(About this task)
Where does the word "optional" show up in the records? Copy every line that holds it.

──────────

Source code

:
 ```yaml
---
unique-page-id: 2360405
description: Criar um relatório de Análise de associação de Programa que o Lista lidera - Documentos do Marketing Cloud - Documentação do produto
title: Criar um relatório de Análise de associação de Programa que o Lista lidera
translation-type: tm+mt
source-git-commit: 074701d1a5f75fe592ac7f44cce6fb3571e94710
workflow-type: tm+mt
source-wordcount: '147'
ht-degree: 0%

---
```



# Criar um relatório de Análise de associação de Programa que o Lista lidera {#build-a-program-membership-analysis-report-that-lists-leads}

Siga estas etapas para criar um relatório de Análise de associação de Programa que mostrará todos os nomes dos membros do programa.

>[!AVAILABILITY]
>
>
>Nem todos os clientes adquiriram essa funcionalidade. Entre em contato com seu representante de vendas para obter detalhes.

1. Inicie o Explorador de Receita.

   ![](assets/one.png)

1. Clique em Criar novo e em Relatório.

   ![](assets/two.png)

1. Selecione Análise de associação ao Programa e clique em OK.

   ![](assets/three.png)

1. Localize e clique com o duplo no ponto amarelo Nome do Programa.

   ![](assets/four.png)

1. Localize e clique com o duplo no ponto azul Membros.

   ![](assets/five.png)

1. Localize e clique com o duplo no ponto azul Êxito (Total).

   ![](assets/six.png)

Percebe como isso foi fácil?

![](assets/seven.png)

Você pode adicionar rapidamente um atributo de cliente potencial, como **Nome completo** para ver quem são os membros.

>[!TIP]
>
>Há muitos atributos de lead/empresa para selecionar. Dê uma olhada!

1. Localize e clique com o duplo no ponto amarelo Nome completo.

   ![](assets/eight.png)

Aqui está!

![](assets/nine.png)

──────────

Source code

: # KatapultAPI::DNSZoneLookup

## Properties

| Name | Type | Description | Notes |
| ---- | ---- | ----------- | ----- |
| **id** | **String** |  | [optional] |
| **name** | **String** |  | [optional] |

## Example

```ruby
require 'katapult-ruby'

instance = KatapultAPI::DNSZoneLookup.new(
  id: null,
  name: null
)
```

──────────

(Task solution)
| **id** | **String** |  | [optional] |
| **name** | **String** |  | [optional] |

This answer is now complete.